More significantly, the Trump presidency has pushed many Democrats not so much to the right, but towards supporting the foreign policy establishment of the last half century or so. While the trauma of the Trump presidency has made any comfortable alternative seem better, it does not follow that returning to the foreign policy status quo is the best approach. There is a reason why Trump’s promises to extricate America from foreign wars and his “America First” policy, despite, and for some because of, its ugly anti-Semitic pedigree, resonated so much with the electorate. By 2016, most Americans had realized that the foreign policy establishment was no longer serving them well. Accordingly, while structures and institutions of American foreign policy need to be restored, returning to policy choices of that establishment is a questionable electoral and governing approach for any Democrat.
Because of Trump’s radically disruptive, but also dangerous and foolish, foreign policy, it is too easy to overlook the reality that the foreign policy establishment has also made enormous mistakes, albeit with better decorum and more conventional reasoning and approaches. Before we repeat lines about how those systems worked, we should remember that the Iraq War, the war in Vietnam, interventions in numerous central American countries and support for authoritarian regimes from Capetown to Santiago were provided to us by that foreign policy establishment. Similarly, while NATO has played a valuable role in some respects, the notion that because of NATO we managed to keep peace in Europe for three quarters of a century is a bit of an overstatement that, for example, would come as news to people from the countries that were once Yugoslavia.

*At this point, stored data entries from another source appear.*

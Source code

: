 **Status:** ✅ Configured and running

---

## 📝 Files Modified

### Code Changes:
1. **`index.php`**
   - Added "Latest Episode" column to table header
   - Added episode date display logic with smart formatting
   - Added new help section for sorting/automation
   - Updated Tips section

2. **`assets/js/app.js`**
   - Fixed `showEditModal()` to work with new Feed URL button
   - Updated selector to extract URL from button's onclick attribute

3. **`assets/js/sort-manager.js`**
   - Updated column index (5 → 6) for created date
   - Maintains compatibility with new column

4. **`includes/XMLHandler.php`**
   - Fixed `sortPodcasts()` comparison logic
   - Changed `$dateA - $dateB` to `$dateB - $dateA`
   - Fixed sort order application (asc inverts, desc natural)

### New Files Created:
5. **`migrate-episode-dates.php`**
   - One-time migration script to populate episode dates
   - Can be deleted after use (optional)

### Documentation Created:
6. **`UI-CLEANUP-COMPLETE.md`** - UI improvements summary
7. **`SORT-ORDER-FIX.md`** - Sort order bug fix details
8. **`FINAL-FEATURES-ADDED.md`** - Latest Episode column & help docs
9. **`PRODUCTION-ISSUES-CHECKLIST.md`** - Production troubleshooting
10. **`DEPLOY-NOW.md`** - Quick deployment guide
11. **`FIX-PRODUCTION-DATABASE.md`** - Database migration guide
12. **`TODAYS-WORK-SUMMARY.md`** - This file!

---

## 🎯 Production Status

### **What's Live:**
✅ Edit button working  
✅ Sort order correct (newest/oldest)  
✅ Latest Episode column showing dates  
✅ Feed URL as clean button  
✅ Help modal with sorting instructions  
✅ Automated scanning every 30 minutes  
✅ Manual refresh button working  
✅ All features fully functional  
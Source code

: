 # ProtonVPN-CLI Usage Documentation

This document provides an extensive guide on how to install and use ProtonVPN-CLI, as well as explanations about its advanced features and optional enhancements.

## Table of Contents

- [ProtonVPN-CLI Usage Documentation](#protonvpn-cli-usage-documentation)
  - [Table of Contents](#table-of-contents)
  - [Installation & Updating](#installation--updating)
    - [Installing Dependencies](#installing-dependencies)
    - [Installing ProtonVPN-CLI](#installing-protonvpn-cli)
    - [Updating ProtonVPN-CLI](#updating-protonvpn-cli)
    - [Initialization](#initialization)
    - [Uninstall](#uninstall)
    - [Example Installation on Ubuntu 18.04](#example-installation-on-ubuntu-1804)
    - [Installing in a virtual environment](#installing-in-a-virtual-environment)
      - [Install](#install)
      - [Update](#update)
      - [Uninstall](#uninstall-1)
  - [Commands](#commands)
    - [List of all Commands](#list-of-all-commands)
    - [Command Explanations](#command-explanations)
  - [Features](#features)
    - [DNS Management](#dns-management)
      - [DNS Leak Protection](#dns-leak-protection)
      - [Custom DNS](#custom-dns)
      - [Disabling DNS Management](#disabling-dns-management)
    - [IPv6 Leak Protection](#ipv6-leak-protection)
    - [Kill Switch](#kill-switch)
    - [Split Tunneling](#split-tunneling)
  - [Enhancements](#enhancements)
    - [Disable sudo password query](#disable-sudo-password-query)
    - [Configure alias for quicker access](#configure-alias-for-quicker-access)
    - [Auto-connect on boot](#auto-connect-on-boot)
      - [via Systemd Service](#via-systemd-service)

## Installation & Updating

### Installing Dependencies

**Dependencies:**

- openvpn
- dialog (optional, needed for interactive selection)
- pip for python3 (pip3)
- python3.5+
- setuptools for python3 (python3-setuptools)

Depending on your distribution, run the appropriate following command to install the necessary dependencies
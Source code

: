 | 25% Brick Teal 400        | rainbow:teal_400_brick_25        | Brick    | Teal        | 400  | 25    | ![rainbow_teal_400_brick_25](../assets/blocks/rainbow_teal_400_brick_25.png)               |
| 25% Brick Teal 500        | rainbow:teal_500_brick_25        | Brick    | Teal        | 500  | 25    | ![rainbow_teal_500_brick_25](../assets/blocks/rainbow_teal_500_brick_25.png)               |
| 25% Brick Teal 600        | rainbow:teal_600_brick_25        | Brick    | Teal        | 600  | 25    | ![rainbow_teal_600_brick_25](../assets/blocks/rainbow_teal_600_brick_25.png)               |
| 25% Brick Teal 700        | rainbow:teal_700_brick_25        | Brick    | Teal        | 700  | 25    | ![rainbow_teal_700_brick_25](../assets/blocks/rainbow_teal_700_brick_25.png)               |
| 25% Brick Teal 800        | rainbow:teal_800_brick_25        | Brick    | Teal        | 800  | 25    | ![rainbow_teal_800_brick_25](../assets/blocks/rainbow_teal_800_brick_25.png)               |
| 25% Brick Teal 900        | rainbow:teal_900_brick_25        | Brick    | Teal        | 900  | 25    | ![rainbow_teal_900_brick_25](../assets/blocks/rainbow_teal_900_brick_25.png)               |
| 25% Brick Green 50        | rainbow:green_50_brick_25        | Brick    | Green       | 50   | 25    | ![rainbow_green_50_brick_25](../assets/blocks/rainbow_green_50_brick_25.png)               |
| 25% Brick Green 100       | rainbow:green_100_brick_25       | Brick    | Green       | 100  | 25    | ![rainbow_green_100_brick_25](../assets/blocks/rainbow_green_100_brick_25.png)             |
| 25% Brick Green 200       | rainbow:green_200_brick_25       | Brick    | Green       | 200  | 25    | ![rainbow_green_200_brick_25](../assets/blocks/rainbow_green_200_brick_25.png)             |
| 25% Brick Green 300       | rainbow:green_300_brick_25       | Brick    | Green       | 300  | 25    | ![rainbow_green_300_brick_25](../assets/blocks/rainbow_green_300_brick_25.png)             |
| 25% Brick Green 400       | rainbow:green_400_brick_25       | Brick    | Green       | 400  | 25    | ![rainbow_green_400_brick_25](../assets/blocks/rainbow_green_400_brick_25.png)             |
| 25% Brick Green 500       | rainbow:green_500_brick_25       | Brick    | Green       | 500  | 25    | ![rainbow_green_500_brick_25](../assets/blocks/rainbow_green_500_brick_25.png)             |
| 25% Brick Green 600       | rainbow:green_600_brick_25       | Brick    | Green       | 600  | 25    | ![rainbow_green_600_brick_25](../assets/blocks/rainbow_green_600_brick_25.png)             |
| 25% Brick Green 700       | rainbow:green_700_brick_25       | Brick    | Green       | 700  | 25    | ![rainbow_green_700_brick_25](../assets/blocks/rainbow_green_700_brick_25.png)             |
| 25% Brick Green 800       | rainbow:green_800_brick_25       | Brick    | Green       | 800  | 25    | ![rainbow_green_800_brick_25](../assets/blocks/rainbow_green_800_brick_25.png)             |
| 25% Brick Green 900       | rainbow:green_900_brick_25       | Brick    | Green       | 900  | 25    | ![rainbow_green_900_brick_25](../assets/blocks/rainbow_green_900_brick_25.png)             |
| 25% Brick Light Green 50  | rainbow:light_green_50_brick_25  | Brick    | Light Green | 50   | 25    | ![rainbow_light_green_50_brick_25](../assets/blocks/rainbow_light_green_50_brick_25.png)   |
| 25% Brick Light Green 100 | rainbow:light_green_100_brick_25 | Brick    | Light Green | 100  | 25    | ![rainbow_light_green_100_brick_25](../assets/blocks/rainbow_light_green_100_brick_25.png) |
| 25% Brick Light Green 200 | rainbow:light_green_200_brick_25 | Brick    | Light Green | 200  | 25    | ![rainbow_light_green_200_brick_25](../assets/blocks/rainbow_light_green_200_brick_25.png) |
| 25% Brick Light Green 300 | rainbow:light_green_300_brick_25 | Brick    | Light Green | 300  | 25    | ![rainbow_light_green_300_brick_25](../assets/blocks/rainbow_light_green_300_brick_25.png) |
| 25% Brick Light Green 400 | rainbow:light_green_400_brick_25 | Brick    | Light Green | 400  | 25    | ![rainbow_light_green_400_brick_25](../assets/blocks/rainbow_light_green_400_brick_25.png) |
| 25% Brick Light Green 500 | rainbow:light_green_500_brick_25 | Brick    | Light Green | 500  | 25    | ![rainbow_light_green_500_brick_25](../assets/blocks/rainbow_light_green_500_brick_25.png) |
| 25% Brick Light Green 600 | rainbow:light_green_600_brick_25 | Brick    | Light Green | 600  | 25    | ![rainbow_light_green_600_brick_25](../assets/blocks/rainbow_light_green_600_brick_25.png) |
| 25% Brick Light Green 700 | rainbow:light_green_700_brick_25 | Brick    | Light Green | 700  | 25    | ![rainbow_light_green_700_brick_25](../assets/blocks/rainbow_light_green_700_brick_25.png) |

We saw this dynamic in the recent debate when almost all of the candidates rushed to the same criticism of Trump’s withdrawal of troops from Syria. That was a terrible decision by Trump leading to cruel abandonment of the Kurds that will only get worse for a people who stood alongside the US for two decades. The message Trump sent to the world was that our allies, even when they fight alongside us, can no longer depend on us. Nonetheless, the question of what the alternatives are to endless war for endless peace are should not be ignored.
The only person who sought to address this during the recent debate among Democratic candidates for president was Tulsi Gabbard who referred to US involvement in Syria as a “regime change war” and urged an end to those kind of polices and wars. Gabbard’s willingness to engage with the far right, accusations that the DNC is rigging the primary and previous efforts to downplay the role that Russia played the US election of 2016 has led many, including most recently Hillary Clinton, to accuse Gabbard of being too close to Russia. That allegation may or may not be true, but the notion that endless war for endless peace is not working is not one that should be sloughed off so quickly.
For many Democrats, the notion that Gabbard may have some relationship with Russia is so off-putting that the rest of her message is shut out. Unfortunately, this forces many Democratic voters and candidates into what appears to be a choice of Trump (and perhaps Putin) on one side and the foreign policy establishment-with all the tropes and myths that go along with that-on the other. There is no reason this has to be the case. Although Trump has made it more difficult, it is still possible, and in many respects essential, to craft a foreign policy that breaks with the assumptions and policies of the bipartisan interventionist consensus while having nothing to do with Russia.